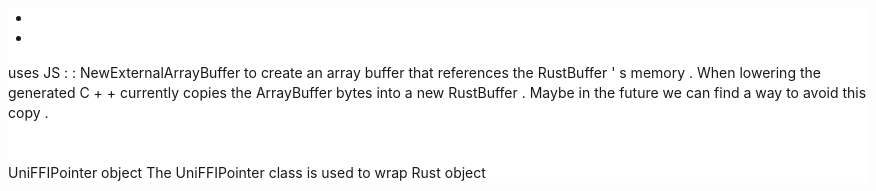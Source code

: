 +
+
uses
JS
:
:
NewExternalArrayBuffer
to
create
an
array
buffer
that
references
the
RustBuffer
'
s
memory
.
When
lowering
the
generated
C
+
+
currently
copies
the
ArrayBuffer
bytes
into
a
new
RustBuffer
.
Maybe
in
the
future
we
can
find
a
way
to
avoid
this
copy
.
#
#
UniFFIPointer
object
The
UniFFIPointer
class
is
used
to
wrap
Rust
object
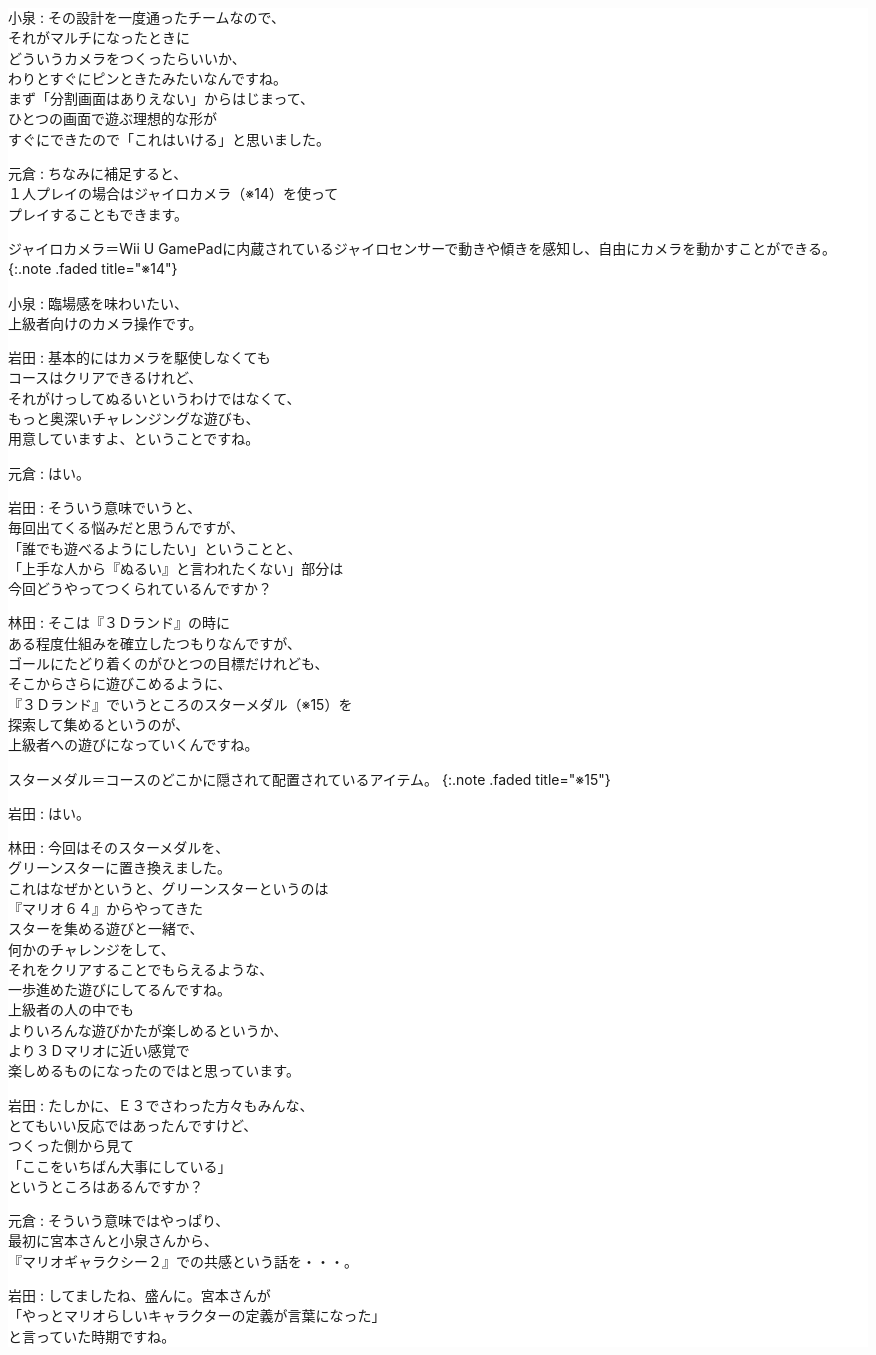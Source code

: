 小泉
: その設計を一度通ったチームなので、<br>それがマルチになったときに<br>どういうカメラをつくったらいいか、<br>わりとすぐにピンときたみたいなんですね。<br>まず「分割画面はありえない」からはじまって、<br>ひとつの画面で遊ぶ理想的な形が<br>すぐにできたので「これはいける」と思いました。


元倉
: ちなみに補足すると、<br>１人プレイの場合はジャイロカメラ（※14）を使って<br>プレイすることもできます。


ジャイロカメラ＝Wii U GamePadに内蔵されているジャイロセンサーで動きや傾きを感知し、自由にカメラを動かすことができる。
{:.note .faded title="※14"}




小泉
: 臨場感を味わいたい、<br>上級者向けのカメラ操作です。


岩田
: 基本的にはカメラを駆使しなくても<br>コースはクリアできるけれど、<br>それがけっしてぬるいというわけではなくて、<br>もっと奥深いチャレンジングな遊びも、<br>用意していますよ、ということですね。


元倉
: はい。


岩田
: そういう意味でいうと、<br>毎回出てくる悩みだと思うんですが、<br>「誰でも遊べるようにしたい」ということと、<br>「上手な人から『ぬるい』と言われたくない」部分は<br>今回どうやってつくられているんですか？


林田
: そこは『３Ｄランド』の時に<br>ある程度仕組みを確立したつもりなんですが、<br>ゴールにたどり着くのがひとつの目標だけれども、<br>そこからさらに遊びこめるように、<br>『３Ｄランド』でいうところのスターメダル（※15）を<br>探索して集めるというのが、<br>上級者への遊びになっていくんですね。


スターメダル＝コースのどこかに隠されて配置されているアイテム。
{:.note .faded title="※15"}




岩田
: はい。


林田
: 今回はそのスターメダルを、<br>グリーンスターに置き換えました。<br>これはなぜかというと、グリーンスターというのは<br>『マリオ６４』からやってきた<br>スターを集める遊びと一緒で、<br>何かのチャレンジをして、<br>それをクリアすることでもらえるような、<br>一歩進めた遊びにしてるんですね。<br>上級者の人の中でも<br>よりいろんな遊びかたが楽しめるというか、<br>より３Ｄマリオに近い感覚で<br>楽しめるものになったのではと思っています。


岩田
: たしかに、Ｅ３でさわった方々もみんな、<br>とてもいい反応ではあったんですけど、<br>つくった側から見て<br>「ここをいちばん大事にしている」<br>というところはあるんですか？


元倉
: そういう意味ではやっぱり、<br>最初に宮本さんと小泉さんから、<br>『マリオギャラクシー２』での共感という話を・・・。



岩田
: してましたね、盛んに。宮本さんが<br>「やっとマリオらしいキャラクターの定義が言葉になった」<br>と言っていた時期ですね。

========================================================================

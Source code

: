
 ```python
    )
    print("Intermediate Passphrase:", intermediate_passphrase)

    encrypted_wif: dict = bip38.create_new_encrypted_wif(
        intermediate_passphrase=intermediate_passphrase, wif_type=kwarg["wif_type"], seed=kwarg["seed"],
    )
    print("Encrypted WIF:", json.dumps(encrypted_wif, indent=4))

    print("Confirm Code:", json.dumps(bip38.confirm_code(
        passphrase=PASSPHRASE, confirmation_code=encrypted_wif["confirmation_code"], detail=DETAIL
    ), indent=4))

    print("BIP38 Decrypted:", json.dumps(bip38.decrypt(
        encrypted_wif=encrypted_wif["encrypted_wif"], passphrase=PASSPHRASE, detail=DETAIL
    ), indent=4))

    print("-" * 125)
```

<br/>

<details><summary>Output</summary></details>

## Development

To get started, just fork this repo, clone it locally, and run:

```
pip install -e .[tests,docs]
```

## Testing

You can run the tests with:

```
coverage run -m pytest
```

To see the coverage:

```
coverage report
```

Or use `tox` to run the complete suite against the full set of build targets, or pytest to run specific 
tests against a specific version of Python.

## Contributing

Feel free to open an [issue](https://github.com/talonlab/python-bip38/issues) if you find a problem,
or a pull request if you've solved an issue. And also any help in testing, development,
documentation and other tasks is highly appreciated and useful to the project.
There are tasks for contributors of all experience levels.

========================================================================

▶ **Description of the task**: Give back exactly the lines of the listing above that run from the line with "Feel free to" to the line with "There are tasks", inclusive.

▶ **Exercise result**:
Feel free to open an [issue](https://github.com/talonlab/python-bip38/issues) if you find a problem,
or a pull request if you've solved an issue. And also any help in testing, development,
documentation and other tasks is highly appreciated and useful to the project.
There are tasks for contributors of all experience levels.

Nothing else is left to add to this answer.